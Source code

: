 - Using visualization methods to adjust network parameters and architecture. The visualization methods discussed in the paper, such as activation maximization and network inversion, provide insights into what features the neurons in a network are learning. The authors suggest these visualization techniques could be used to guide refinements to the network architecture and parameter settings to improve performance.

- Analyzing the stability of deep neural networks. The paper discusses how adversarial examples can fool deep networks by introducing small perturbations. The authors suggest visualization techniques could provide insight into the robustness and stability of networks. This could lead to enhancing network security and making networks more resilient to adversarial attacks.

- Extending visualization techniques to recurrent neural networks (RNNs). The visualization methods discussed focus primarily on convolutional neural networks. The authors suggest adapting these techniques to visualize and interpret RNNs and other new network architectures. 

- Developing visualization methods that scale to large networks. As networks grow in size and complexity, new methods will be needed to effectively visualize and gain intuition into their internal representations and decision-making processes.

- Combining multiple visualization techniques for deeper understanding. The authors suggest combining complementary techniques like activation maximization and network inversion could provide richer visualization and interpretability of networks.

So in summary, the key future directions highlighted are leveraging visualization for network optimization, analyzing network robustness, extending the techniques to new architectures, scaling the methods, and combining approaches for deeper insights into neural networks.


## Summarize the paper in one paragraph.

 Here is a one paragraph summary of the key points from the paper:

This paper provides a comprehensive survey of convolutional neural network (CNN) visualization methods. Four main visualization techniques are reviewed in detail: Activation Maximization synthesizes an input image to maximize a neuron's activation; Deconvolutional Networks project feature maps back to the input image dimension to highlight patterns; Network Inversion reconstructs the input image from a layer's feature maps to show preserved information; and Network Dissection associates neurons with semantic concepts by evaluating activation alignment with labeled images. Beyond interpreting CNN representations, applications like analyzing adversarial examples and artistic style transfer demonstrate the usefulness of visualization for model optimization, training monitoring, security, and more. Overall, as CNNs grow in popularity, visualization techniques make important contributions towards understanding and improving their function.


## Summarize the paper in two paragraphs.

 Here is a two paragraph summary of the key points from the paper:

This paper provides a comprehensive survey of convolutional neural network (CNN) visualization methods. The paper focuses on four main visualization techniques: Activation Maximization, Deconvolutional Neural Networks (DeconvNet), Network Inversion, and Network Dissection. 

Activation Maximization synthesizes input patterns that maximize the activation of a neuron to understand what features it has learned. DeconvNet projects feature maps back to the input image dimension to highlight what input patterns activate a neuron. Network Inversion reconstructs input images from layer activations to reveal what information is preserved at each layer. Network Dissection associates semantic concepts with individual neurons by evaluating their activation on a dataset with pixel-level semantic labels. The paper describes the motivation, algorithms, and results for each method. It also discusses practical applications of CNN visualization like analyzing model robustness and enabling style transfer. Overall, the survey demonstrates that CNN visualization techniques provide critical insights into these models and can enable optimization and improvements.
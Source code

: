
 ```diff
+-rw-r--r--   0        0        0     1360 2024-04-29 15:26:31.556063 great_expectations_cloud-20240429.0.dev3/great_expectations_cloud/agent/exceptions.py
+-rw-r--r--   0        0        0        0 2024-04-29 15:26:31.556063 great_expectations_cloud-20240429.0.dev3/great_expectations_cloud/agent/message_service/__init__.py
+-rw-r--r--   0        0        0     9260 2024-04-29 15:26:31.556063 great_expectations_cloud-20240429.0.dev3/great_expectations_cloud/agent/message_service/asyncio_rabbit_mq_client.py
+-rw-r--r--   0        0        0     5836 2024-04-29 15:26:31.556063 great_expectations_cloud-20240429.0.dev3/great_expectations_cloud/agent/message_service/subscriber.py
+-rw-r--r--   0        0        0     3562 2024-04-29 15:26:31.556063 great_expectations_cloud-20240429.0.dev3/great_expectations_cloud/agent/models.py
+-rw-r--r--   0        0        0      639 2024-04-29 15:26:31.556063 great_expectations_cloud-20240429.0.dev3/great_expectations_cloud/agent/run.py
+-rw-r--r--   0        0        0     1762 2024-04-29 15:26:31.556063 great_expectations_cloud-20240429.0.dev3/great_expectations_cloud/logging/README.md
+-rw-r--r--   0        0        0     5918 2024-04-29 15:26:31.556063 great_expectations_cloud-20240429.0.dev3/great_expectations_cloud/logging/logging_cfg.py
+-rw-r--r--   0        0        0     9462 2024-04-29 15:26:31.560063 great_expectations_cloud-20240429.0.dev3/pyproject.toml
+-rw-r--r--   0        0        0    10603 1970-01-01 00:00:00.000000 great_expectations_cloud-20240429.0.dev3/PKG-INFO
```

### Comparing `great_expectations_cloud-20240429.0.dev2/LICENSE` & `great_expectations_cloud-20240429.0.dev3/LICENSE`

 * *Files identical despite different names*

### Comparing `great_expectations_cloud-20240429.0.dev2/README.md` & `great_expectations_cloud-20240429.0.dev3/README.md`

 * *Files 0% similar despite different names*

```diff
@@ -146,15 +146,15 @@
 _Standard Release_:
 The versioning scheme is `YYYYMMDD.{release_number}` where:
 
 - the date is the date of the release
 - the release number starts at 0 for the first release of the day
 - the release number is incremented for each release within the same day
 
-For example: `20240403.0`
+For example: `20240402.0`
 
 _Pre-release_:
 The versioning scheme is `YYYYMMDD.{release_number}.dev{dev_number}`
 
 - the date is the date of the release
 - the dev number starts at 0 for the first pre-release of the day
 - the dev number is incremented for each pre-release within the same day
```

* * * *

*ASSIGNMENT*:
Only the lines from the first line of the records through the line containing "to improve performance." should be repeated, exactly as they appear.

*TASK SOLUTION*:
Source code

: - Using visualization methods to adjust network parameters and architecture. The visualization methods discussed in the paper, such as activation maximization and network inversion, provide insights into what features the neurons in a network are learning. The authors suggest these visualization techniques could be used to guide refinements to the network architecture and parameter settings to improve performance.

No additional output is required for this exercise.